Problem details :: Scan the records below for the line containing "what is called" and the line containing "evaders are members". Copy both, plus every line between, exactly.

Listed records ::
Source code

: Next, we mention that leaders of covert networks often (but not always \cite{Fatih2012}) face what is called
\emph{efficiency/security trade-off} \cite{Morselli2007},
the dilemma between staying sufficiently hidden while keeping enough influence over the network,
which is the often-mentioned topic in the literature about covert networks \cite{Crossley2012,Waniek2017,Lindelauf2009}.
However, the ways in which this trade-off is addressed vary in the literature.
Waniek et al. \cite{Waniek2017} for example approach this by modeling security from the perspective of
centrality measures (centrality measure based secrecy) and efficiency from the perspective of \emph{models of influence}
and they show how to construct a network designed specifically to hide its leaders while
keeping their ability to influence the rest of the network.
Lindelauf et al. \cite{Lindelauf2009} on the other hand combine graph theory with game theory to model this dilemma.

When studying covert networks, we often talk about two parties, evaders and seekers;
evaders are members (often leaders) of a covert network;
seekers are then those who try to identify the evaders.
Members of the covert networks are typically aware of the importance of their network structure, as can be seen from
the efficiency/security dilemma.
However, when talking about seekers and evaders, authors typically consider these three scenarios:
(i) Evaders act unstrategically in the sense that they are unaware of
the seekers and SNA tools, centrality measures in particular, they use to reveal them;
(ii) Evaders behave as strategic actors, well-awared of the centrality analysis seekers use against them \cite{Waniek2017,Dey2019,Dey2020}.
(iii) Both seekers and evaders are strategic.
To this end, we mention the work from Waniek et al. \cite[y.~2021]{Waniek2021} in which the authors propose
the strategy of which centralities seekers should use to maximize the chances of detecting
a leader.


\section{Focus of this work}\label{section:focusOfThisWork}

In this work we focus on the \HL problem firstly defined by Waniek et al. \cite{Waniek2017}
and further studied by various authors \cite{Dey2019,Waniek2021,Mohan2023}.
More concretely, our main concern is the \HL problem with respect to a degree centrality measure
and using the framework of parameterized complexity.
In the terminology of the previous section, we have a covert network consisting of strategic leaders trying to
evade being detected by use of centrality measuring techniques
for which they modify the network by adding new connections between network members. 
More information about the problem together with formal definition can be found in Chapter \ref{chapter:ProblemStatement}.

Task result ::
: Next, we mention that leaders of covert networks often (but not always \cite{Fatih2012}) face what is called
\emph{efficiency/security trade-off} \cite{Morselli2007},
the dilemma between staying sufficiently hidden while keeping enough influence over the network,
which is the often-mentioned topic in the literature about covert networks \cite{Crossley2012,Waniek2017,Lindelauf2009}.
However, the ways in which this trade-off is addressed vary in the literature.
Waniek et al. \cite{Waniek2017} for example approach this by modeling security from the perspective of
centrality measures (centrality measure based secrecy) and efficiency from the perspective of \emph{models of influence}
and they show how to construct a network designed specifically to hide its leaders while
keeping their ability to influence the rest of the network.
Lindelauf et al. \cite{Lindelauf2009} on the other hand combine graph theory with game theory to model this dilemma.

When studying covert networks, we often talk about two parties, evaders and seekers;
evaders are members (often leaders) of a covert network;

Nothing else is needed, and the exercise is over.